Canadian officials began laying the ground work for the policy change regarding charitable aid in 2017 when Prime Minister Justin Trudeau appeared in an IRC promotional video released during Ramadan. In the video, he praised IRC’s spirit of shared Canadian values. As the video shows aid workers packing boxes, Trudeau says, “This is certainly in the spirit of Ramadan but also of our shared values as Canadians.” Trudeau then obliquely dismissed criticism of Islamist groups. “Everywhere around the world people are challenged looking at fault lines, looking at differences, pushing back against people who are different because of fear, because of intolerance, because of ignorance, and the more we can do to show that we share values...the better the world we’ll build,” said Trudeau.
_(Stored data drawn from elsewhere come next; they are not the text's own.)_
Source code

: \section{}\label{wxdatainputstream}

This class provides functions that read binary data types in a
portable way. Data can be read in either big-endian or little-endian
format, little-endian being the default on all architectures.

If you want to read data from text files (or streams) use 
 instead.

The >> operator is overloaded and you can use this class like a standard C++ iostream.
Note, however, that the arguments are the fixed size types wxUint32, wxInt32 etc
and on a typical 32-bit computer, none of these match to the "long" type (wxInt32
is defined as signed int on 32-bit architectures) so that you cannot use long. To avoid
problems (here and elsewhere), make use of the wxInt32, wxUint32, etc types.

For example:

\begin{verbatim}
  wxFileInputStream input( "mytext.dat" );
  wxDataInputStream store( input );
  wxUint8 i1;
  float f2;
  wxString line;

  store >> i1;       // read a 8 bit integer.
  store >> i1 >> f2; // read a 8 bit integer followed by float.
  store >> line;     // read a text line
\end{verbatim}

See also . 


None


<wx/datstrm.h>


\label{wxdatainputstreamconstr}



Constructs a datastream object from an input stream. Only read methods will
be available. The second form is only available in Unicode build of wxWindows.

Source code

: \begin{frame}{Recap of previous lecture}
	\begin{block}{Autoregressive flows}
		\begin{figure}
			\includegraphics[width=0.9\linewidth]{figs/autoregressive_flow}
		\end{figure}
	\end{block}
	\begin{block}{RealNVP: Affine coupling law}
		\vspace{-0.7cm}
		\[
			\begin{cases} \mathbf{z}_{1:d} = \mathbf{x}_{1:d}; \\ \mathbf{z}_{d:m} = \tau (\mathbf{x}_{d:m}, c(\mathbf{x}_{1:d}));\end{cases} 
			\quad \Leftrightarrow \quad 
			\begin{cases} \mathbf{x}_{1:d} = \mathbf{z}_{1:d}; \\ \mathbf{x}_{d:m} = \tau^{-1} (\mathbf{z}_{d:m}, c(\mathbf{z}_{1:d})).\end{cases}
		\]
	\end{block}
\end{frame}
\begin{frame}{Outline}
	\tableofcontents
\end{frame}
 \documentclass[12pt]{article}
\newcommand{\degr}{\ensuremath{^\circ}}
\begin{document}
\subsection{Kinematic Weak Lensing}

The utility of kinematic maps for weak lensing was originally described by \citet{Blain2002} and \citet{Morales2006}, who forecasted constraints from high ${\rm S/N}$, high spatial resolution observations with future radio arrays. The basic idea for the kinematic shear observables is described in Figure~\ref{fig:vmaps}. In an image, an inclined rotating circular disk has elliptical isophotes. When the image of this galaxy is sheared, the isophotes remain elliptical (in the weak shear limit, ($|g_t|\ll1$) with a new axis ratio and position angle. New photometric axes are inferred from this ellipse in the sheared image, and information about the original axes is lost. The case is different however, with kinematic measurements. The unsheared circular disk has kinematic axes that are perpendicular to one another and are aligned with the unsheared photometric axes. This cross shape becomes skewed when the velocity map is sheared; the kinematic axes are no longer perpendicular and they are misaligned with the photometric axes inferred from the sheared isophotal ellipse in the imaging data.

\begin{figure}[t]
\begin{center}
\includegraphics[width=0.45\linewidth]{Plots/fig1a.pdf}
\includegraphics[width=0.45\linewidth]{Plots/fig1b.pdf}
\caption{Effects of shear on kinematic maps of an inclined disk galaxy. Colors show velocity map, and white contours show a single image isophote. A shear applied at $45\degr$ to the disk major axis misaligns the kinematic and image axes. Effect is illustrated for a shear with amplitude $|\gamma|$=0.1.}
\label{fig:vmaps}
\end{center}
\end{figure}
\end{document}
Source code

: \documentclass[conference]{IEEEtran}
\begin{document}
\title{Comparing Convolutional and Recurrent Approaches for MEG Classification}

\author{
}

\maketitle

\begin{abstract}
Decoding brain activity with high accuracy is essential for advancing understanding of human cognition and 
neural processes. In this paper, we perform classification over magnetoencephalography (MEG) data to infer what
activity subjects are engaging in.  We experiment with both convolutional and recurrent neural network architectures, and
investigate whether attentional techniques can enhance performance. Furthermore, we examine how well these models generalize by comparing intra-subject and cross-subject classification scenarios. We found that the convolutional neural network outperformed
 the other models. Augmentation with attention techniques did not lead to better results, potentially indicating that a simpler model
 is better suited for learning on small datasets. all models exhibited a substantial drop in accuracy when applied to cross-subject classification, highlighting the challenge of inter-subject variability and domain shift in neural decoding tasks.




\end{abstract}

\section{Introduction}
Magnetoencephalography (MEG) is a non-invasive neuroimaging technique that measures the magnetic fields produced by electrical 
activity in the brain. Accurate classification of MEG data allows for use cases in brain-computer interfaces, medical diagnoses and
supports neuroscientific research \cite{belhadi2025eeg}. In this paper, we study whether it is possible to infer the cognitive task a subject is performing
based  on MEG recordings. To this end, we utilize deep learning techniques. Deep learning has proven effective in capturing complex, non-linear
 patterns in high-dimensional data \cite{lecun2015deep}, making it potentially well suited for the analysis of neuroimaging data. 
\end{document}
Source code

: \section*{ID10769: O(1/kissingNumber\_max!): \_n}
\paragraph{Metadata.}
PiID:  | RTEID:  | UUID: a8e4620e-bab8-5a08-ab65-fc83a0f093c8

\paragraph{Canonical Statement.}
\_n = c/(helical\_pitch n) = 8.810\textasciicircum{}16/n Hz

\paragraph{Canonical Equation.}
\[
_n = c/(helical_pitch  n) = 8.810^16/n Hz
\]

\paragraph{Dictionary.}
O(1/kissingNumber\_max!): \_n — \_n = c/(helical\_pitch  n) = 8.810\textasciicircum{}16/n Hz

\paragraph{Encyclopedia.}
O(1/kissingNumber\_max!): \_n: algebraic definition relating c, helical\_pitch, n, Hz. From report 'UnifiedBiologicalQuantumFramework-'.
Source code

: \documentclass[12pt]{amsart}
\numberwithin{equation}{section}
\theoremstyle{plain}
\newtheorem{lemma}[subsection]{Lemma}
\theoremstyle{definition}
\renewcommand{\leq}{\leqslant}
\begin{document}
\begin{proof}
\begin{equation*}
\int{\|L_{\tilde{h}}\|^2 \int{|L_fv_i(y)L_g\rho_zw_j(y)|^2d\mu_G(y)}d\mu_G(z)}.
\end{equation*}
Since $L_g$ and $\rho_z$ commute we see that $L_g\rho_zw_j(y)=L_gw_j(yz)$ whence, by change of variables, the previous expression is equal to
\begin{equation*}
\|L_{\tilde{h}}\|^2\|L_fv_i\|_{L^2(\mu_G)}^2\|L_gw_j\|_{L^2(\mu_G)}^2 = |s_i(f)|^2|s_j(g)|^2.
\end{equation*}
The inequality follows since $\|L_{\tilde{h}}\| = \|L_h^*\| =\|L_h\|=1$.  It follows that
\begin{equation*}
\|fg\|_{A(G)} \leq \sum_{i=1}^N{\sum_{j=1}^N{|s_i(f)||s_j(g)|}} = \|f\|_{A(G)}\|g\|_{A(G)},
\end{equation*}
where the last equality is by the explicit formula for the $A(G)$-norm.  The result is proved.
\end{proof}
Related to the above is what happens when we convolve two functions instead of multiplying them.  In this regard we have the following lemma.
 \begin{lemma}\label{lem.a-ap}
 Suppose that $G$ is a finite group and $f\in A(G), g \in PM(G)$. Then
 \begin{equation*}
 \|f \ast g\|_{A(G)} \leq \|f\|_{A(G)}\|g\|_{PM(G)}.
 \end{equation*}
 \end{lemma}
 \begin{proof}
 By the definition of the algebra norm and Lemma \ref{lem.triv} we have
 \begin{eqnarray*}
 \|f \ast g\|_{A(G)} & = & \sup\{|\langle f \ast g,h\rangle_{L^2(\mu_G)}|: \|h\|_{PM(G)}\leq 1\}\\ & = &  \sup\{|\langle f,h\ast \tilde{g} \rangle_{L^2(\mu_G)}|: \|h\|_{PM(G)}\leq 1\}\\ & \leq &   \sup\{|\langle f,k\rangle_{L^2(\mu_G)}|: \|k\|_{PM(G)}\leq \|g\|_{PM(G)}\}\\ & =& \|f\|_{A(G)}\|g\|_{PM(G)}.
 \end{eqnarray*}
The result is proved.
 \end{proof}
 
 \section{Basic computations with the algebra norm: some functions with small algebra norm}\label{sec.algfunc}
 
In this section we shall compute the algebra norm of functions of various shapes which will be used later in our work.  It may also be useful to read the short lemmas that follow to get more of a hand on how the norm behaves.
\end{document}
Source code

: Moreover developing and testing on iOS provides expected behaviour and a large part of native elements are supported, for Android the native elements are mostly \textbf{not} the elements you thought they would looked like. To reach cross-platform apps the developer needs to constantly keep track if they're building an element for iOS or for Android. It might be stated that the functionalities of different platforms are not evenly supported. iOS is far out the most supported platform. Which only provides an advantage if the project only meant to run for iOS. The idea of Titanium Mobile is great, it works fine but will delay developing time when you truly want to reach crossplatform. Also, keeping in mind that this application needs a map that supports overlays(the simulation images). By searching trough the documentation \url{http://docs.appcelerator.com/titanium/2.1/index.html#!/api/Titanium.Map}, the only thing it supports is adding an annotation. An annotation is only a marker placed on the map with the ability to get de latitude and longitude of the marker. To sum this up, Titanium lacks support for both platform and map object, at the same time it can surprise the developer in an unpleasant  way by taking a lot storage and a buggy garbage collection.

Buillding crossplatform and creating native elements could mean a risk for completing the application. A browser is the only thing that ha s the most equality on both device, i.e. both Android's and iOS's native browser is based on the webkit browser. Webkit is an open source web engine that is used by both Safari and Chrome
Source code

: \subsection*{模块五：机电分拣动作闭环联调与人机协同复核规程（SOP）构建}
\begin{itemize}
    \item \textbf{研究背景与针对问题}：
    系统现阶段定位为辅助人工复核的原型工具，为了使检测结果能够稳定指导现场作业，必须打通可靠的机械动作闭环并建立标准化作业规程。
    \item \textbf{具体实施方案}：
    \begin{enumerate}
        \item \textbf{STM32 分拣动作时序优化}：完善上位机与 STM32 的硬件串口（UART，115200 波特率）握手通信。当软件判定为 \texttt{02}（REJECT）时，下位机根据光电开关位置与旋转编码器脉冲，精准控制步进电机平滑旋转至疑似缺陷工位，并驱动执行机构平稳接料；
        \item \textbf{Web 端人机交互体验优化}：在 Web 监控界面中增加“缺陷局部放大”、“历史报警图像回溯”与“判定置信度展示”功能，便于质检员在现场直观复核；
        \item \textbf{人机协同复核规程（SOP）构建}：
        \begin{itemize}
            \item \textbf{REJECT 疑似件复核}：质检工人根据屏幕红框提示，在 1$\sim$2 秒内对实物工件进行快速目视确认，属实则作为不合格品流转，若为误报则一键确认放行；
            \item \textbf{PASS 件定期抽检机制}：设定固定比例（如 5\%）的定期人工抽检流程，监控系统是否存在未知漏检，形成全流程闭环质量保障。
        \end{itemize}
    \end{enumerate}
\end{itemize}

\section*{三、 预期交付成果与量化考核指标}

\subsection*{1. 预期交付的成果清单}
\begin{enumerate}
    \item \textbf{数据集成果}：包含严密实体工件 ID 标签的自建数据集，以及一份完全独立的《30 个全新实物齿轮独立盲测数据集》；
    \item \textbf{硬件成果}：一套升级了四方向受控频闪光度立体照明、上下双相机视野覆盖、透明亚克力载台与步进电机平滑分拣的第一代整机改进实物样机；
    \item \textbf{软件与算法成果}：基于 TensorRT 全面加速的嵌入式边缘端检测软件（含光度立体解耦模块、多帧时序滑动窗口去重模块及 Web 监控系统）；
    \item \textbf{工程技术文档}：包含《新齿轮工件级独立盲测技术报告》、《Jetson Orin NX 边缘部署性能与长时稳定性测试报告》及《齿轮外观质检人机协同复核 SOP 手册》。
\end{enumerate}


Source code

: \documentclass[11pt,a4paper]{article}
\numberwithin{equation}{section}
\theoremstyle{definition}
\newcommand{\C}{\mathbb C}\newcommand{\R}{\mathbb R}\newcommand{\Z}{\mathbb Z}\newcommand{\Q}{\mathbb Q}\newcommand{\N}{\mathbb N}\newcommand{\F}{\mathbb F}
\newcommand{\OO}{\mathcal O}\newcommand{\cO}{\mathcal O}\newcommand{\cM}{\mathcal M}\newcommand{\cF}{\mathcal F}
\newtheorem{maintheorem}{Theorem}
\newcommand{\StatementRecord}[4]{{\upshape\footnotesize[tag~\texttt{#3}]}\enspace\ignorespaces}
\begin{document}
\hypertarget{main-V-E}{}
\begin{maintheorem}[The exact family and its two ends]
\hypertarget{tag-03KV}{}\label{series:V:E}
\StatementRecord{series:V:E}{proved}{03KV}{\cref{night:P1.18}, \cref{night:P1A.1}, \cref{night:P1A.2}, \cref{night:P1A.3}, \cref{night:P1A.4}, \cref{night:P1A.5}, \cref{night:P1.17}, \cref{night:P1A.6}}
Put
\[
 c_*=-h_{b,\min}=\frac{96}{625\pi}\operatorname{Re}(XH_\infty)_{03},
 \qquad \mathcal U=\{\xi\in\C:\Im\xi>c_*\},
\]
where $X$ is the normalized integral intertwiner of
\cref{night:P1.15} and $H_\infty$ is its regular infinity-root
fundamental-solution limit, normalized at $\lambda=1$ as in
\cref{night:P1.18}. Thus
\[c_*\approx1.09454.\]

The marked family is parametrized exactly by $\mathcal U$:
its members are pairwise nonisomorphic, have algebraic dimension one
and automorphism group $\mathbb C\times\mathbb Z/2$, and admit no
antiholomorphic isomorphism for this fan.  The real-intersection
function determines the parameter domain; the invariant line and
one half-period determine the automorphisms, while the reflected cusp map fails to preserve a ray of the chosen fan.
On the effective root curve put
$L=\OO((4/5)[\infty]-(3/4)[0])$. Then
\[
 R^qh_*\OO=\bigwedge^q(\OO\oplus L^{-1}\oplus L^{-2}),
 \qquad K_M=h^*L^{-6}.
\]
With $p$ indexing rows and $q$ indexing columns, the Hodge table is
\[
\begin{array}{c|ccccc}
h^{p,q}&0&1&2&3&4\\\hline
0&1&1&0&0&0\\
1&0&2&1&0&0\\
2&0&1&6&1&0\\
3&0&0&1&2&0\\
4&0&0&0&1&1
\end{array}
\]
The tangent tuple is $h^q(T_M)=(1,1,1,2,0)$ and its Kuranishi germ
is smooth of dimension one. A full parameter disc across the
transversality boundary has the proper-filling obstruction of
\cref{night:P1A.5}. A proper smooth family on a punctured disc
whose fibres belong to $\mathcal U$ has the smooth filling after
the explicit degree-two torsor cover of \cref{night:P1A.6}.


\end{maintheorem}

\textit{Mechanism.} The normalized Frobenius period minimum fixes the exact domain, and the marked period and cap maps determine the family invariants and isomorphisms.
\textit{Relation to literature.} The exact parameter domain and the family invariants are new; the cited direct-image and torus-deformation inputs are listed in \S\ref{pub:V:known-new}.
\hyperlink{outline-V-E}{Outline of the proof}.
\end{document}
In 2018, a group of Canadians, including two Muslims and a former intelligence officer, asked the Royal Canadian Mounted Police to launch a criminal investigation into the Trudeau government and Members of Parliament for funding terrorism with taxpayer funds. The complaint noted that “IRC in turn is sending millions of dollars to Islamic Relief Worldwide (IRW)” and that IRW “uses charitable funds to provide material support to terrorism.” Over half of IRW’s funding comes from various Islamic Relief branches—including IRC. IRW’s 2021 annual report shows IRC is the third largest donor to IRW at £29.8 million.
Both Israel and the United Arab Emirates have designated IRW for terror-financing, and both Swiss bank UBS and British bank HSBC have closed IRW accounts due to concerns over terror finance. Over the decades of Islamic Relief Worldwide’s existence, its leadership has been tied to the Muslim Brotherhood and Hamas. The German government says both IRW and its German branch (Islamic Relief Deutschland) have “significant ties” to the Muslim Brotherhood. And the U.S. State Department says the organization has a problem with “blatant and horrifying anti-Semitism and glorification of violence exhibited at the most senior levels of IRW,” and “this record of anti-Semitism presents a significant issue for all donors and donor countries to IRW.”
Hany El-Banna, a current board member for Canada’s branch of Islamic Relief, cofounded Islamic Relief Worldwide. El-Banna praised the work of Muslim Brotherhood founder “and advocate of violent jihad, Hassan Al-Banna.” El-Banna himself served as member of the Federation of Student Islamic Societies, which the British government now considers a Muslim Brotherhood group.
Aid to Afghanistan strengthens the Taliban. It would be better for us to die than allow humanitarian aid into Afghanistan. There has to be another way to help.
Another individual who worked for the IRC, Yaser Haddara, directed the Canadian branch of Islamic Relief from 2005-2011. He and his brother, Wael, traveled to Egypt to help the Muslim Brotherhood gain power, helping elect the Muslim Brotherhood’s President of Egypt, Morsi in 2012. Both brothers reportedly served as senior advisors to Morsi. Wael Haddara served as a director of Islamic Relief for the Afflicted and Needy-Canada (IRFAN-Canada). The government of Canada listed IRFAN-Canada a “terrorist entity” in 2014 for transferring "$14.6 million worth of resources to various organizations associated with Hamas, a listed terrorist entity...”
And yet another of IRC’s leaders is El-Tantawy Attia. Attia currently serves as a member of the board of directors for IRC and as Executive Director of Toronto Masjid. At the masjid he has reportedly said, “Here, we follow the teachings of the Muslim Brotherhood.”
Nawabi, whose family members were murdered by the Taliban and who has been threatened by unknown parties for speaking out warns that sending any money, public or private, to Afghanistan is a bad policy. “Aid to Afghanistan strengthens the Taliban. It would be better for us to die than allow humanitarian aid into Afghanistan. There has to be another way to help.”